***** Material to process
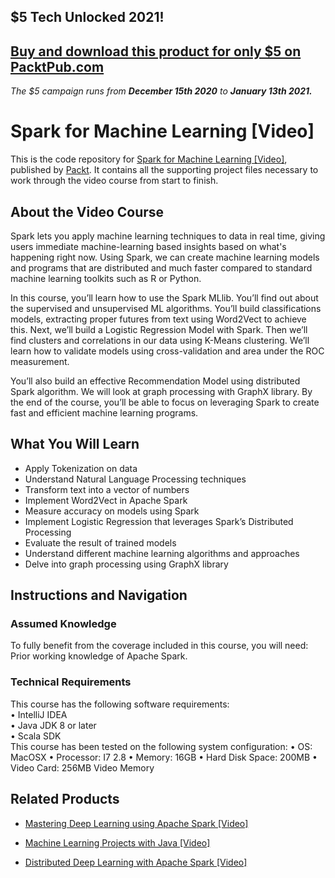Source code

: ## $5 Tech Unlocked 2021!
[Buy and download this product for only $5 on PacktPub.com](https://www.packtpub.com/)
-----
*The $5 campaign         runs from __December 15th 2020__ to __January 13th 2021.__*

# Spark for Machine Learning [Video]
This is the code repository for [Spark for Machine Learning [Video]](https://www.packtpub.com/big-data-and-business-intelligence/spark-machine-learning-video?utm_source=github&utm_medium=repository&utm_campaign=9781786466594), published by [Packt](https://www.packtpub.com/?utm_source=github). It contains all the supporting project files necessary to work through the video course from start to finish.
## About the Video Course
Spark lets you apply machine learning techniques to data in real time, giving users immediate machine-learning based insights based on what's happening right now. Using Spark, we can create machine learning models and programs that are distributed and much faster compared to standard machine learning toolkits such as R or Python.

In this course, you’ll learn how to use the Spark MLlib. You’ll find out about the supervised and unsupervised ML algorithms. You’ll build classifications models, extracting proper futures from text using Word2Vect to achieve this. Next, we’ll build a Logistic Regression Model with Spark. Then we’ll find clusters and correlations in our data using K-Means clustering. We’ll learn how to validate models using cross-validation and area under the ROC measurement.

You’ll also build an effective Recommendation Model using distributed Spark algorithm. We will look at graph processing with GraphX library. By the end of the course, you’ll be able to focus on leveraging Spark to create fast and efficient machine learning programs.


<H2>What You Will Learn</H2>
<DIV class=book-info-will-learn-text>
<UL>
<LI>Apply Tokenization on data 
<LI>Understand Natural Language Processing techniques 
<LI>Transform text into a vector of numbers 
<LI>Implement Word2Vect in Apache Spark 
<LI>Measure accuracy on models using Spark 
<LI>Implement Logistic Regression that leverages Spark’s Distributed Processing 
<LI>Evaluate the result of trained models&nbsp; 
<LI>Understand different machine learning algorithms and approaches 
<LI>Delve into graph processing using GraphX library </LI></UL></DIV>

## Instructions and Navigation
### Assumed Knowledge
To fully benefit from the coverage included in this course, you will need:<br/>
Prior working knowledge of Apache Spark.
### Technical Requirements
This course has the following software requirements:<br/>
•	IntelliJ IDEA<br/>
•	Java JDK 8 or later<br/>
•	Scala SDK<br/>
This course has been tested on the following system configuration:
•	OS: MacOSX 
•	Processor: I7 2.8
•	Memory: 16GB
•	Hard Disk Space: 200MB
•	Video Card: 256MB Video Memory

## Related Products
* [Mastering Deep Learning using Apache Spark [Video]](https://www.packtpub.com/big-data-and-business-intelligence/mastering-deep-learning-using-apache-spark-video?utm_source=github&utm_medium=repository&utm_campaign=9781788292511)

* [Machine Learning Projects with Java [Video]](https://www.packtpub.com/big-data-and-business-intelligence/machine-learning-projects-java-video?utm_source=github&utm_medium=repository&utm_campaign=9781789612455)

* [Distributed Deep Learning with Apache Spark [Video]](https://www.packtpub.com/big-data-and-business-intelligence/distributed-deep-learning-apache-spark-video?utm_source=github&utm_medium=repository&utm_campaign=9781838553838)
**********
**What is required**
Drop the pictures and give every line above again exactly.

**Solution to this task**
Source code

: ## $5 Tech Unlocked 2021!
[Buy and download this product for only $5 on PacktPub.com](https://www.packtpub.com/)
-----
*The $5 campaign         runs from __December 15th 2020__ to __January 13th 2021.__*

# Spark for Machine Learning [Video]
This is the code repository for [Spark for Machine Learning [Video]](https://www.packtpub.com/big-data-and-business-intelligence/spark-machine-learning-video?utm_source=github&utm_medium=repository&utm_campaign=9781786466594), published by [Packt](https://www.packtpub.com/?utm_source=github). It contains all the supporting project files necessary to work through the video course from start to finish.
## About the Video Course
Spark lets you apply machine learning techniques to data in real time, giving users immediate machine-learning based insights based on what's happening right now. Using Spark, we can create machine learning models and programs that are distributed and much faster compared to standard machine learning toolkits such as R or Python.

In this course, you’ll learn how to use the Spark MLlib. You’ll find out about the supervised and unsupervised ML algorithms. You’ll build classifications models, extracting proper futures from text using Word2Vect to achieve this. Next, we’ll build a Logistic Regression Model with Spark. Then we’ll find clusters and correlations in our data using K-Means clustering. We’ll learn how to validate models using cross-validation and area under the ROC measurement.

You’ll also build an effective Recommendation Model using distributed Spark algorithm. We will look at graph processing with GraphX library. By the end of the course, you’ll be able to focus on leveraging Spark to create fast and efficient machine learning programs.


<H2>What You Will Learn</H2>
<DIV class=book-info-will-learn-text>
<UL>
<LI>Apply Tokenization on data 
<LI>Understand Natural Language Processing techniques 
<LI>Transform text into a vector of numbers 
<LI>Implement Word2Vect in Apache Spark 
<LI>Measure accuracy on models using Spark 
<LI>Implement Logistic Regression that leverages Spark’s Distributed Processing 
<LI>Evaluate the result of trained models&nbsp; 
<LI>Understand different machine learning algorithms and approaches 
<LI>Delve into graph processing using GraphX library </LI></UL></DIV>

## Instructions and Navigation
### Assumed Knowledge
To fully benefit from the coverage included in this course, you will need:<br/>
Prior working knowledge of Apache Spark.
### Technical Requirements
This course has the following software requirements:<br/>
•	IntelliJ IDEA<br/>
•	Java JDK 8 or later<br/>
•	Scala SDK<br/>
This course has been tested on the following system configuration:
•	OS: MacOSX 
•	Processor: I7 2.8
•	Memory: 16GB
•	Hard Disk Space: 200MB
•	Video Card: 256MB Video Memory

## Related Products
* [Mastering Deep Learning using Apache Spark [Video]](https://www.packtpub.com/big-data-and-business-intelligence/mastering-deep-learning-using-apache-spark-video?utm_source=github&utm_medium=repository&utm_campaign=9781788292511)

* [Machine Learning Projects with Java [Video]](https://www.packtpub.com/big-data-and-business-intelligence/machine-learning-projects-java-video?utm_source=github&utm_medium=repository&utm_campaign=9781789612455)

* [Distributed Deep Learning with Apache Spark [Video]](https://www.packtpub.com/big-data-and-business-intelligence/distributed-deep-learning-apache-spark-video?utm_source=github&utm_medium=repository&utm_campaign=9781838553838)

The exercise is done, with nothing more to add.